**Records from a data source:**
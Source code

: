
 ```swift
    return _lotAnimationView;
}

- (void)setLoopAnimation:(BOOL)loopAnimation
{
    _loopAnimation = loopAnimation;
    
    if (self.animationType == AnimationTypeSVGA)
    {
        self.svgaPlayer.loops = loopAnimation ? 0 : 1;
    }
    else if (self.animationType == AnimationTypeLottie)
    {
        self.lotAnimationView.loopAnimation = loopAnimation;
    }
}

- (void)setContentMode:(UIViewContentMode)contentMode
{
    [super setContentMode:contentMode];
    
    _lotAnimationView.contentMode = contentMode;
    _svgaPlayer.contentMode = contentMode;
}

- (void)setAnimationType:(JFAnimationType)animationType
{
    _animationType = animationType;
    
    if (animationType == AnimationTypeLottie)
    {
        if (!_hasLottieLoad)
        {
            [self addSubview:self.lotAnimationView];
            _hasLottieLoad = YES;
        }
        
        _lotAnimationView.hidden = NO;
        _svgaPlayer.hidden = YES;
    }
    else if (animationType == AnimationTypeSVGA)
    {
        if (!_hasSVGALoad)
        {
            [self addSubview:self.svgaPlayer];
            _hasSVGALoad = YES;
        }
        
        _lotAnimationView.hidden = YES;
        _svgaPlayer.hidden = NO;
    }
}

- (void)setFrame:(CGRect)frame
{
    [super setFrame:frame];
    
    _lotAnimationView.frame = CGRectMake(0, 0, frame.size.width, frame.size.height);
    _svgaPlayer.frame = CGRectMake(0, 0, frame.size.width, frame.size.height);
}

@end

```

...

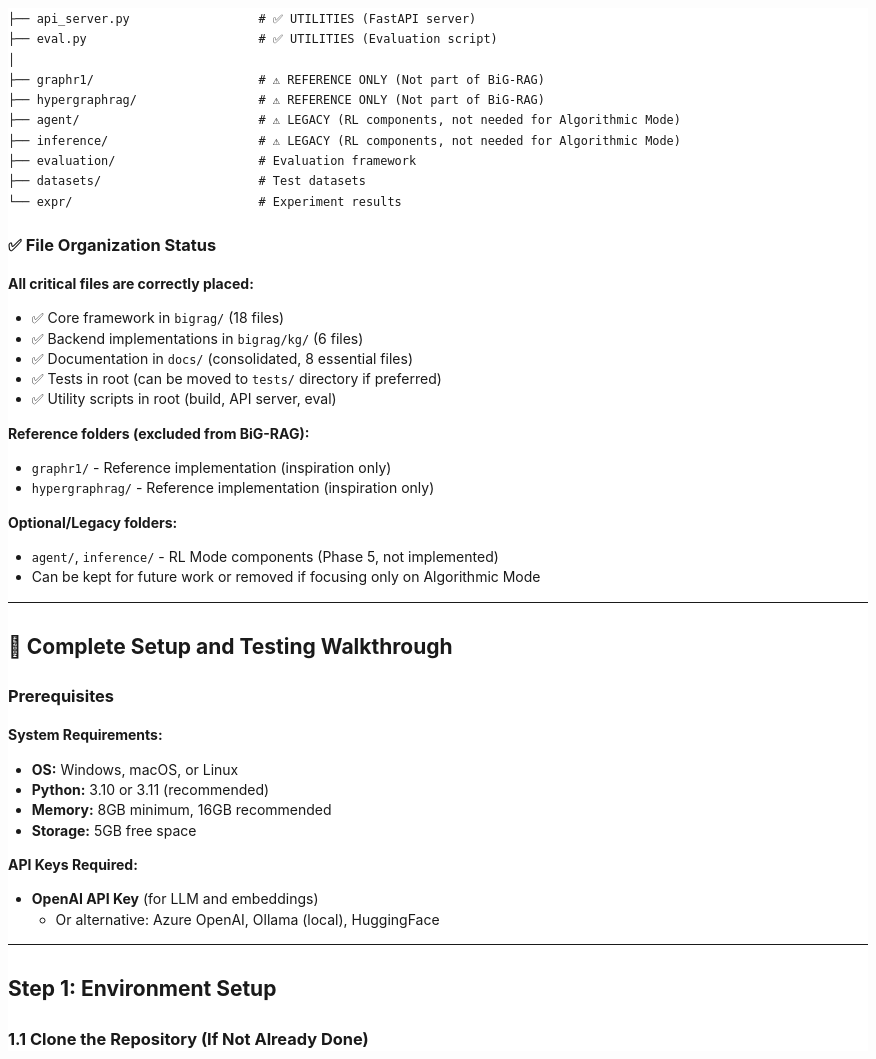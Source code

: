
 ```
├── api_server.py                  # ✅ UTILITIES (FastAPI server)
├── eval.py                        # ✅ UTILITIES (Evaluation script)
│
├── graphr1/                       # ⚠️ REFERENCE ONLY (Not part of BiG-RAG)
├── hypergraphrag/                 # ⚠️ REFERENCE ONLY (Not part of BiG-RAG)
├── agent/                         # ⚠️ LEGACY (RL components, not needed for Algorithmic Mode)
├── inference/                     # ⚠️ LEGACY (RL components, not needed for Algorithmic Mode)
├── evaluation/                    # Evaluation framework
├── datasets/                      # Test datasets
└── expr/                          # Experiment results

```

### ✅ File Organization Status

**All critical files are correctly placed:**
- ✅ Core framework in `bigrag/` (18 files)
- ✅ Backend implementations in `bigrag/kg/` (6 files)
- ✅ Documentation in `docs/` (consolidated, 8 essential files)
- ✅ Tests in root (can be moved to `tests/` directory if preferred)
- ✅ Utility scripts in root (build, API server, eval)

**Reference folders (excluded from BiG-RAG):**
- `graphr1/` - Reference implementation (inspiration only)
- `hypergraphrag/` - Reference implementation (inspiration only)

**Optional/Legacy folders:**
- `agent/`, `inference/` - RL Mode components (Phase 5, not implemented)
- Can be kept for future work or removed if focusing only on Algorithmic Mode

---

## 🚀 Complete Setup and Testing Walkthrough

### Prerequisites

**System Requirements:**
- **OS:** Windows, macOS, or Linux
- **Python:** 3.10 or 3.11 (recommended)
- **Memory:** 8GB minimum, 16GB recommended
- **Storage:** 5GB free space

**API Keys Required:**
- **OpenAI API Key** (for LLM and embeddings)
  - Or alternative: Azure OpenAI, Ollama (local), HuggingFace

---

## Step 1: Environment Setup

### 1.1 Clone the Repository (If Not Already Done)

**THE PROBLEM:**
Copy each line in the entries above where the word "self" shows up.

**FINISHED TASK:**
    if (self.animationType == AnimationTypeSVGA)
        self.svgaPlayer.loops = loopAnimation ? 0 : 1;
    else if (self.animationType == AnimationTypeLottie)
        self.lotAnimationView.loopAnimation = loopAnimation;
            [self addSubview:self.lotAnimationView];
            [self addSubview:self.svgaPlayer];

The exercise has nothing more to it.